ベルリンは晴れているか
1945年7月、4カ国統治下のベルリン。恩人の不審死を知ったアウグステは彼の甥に訃報を届けるため陽気な泥棒と旅立つ。期待の新鋭、待望の書き下ろし長篇。
総統の自死、戦勝国による侵略、敗戦。何もかもが傷ついた街で少女と泥棒は何を見るのか。1945年7月。ナチス・ドイツが戦争に敗れ米ソ英仏の4カ国統治下におかれたベルリン。ソ連と西側諸国が対立しつつある状況下で、ドイツ人少女アウグステの恩人にあたる男が、ソ連領域で米国製の歯磨き粉に含まれた毒により不審な死を遂げる。
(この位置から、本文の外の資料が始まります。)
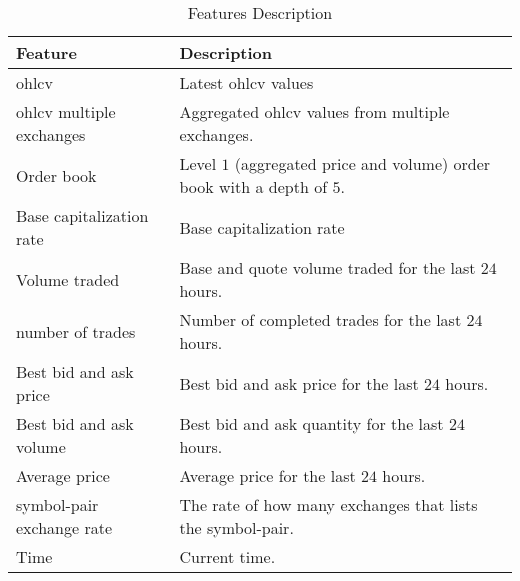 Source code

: \begin{table}[ht]
    \centering
    \begin{tabular}{p{} p{}}
        \hline
        \textbf{Feature} & \textbf{Description}\\
        \hline
        \ac{ohlcv}                      & Latest \ac{ohlcv} values \\
        \hline
        \ac{ohlcv} multiple exchanges   & Aggregated \ac{ohlcv} values from multiple exchanges.\\
        \hline
        Order book                      & Level $1$ (aggregated price and volume) order book with a depth of $5$.\\
        \hline
        Base capitalization rate        & Base capitalization rate \\
        \hline
        Volume traded                   & Base and quote volume traded for the last $24$ hours. \\
        \hline
        number of trades                & Number of completed trades for the last $24$ hours.\\      
        \hline
        Best bid and ask price          & Best bid and ask price for the last $24$ hours.\\
        \hline
        Best bid and ask volume         & Best bid and ask quantity for the last $24$ hours. \\
        \hline
        Average price                   & Average price for the last $24$ hours.\\
        \hline
        symbol-pair exchange rate       & The rate of how many exchanges that lists the symbol-pair.\\ 
        \hline
        Time                            & Current time.\\
        \hline
    \end{tabular}
    \caption{Features Description}
    \label{tab:features}
\end{table}
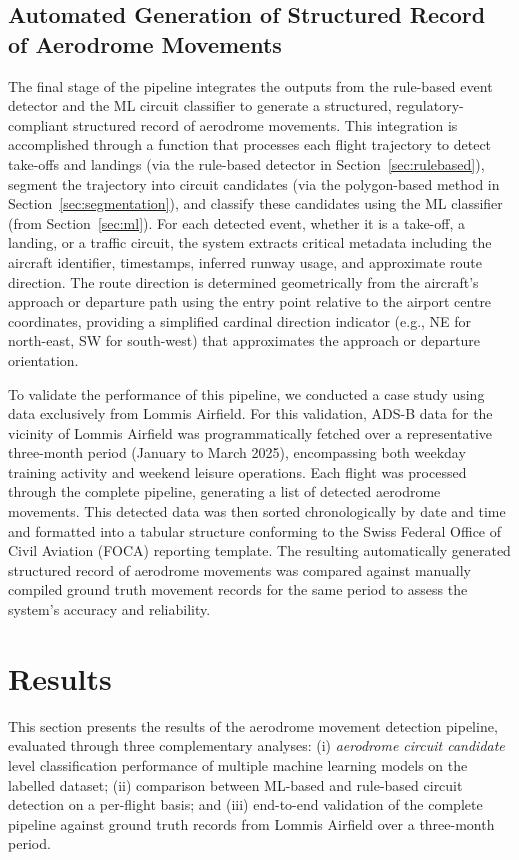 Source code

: \documentclass[
  manuscript=proceedings,  %
  layout=preprint,         %
  year=2025,
  volume=x,
]{extra/joas}
\begin{document}
\subsection{Automated Generation of Structured Record of Aerodrome Movements}
\label{sec:log}
The final stage of the pipeline integrates the outputs from the rule-based event detector and the ML circuit classifier to generate a structured, regulatory-compliant structured record of aerodrome movements. This integration is accomplished through a function that processes each flight trajectory to detect take-offs and landings (via the rule-based detector in Section~\ref{sec:rulebased}), segment the trajectory into circuit candidates (via the polygon-based method in Section~\ref{sec:segmentation}), and classify these candidates using the ML classifier (from Section~\ref{sec:ml}). For each detected event, whether it is a take-off, a landing, or a traffic circuit, the system extracts critical metadata including the aircraft identifier, timestamps, inferred runway usage, and approximate route direction. The route direction is determined geometrically from the aircraft's approach or departure path using the entry point relative to the airport centre coordinates, providing a simplified cardinal direction indicator (e.g., NE for north-east, SW for south-west) that approximates the approach or departure orientation.

To validate the performance of this pipeline, we conducted a case study using data exclusively from Lommis Airfield. For this validation, ADS-B data for the vicinity of Lommis Airfield was programmatically fetched over a representative three-month period (January to March 2025), encompassing both weekday training activity and weekend leisure operations. Each flight was processed through the complete pipeline, generating a list of detected aerodrome movements. This detected data was then sorted chronologically by date and time and formatted into a tabular structure conforming to the Swiss Federal Office of Civil Aviation (FOCA) reporting template. The resulting automatically generated structured record of aerodrome movements was compared against manually compiled ground truth movement records for the same period to assess the system's accuracy and reliability.

\section{Results}
\label{sec:results}
This section presents the results of the aerodrome movement detection pipeline, evaluated through three complementary analyses: (i) \textit{aerodrome circuit candidate} level classification performance of multiple machine learning models on the labelled dataset; (ii) comparison between ML-based and rule-based circuit detection on a per-flight basis; and (iii) end-to-end validation of the complete pipeline against ground truth records from Lommis Airfield over a three-month period.
\end{document}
米国の兵員食堂で働くアウグステは疑いの目を向けられつつ、彼の甥に訃報を伝えるべく旅出つ。しかしなぜか陽気な泥棒を道連れにする羽目になり―ふたりはそれぞれの思惑を胸に、荒廃した街を歩きはじめる。最注目作家が放つ圧倒的スケールの歴史ミステリ。
2018.12.09 匿名希望
ミステリというエンターテンメント性の求められる形式で、戦争・民族主義・全体主義・差別などの傷痕という重い内容を見事に書き切った傑作でした。普遍的なテーマを、膨大な下調べに基づいて具体的なフィクションエピソードに落とし込んで描いており素晴らしかったです。今年は、差別や不寛容の表面化する出来事が著しく目立ち、抑鬱的な症状に見舞われるほど気分が落ち込む年でしたが、著者が問題意識を持って創作に向き合われ、このような傑作を生み出された事実だけでも救われます。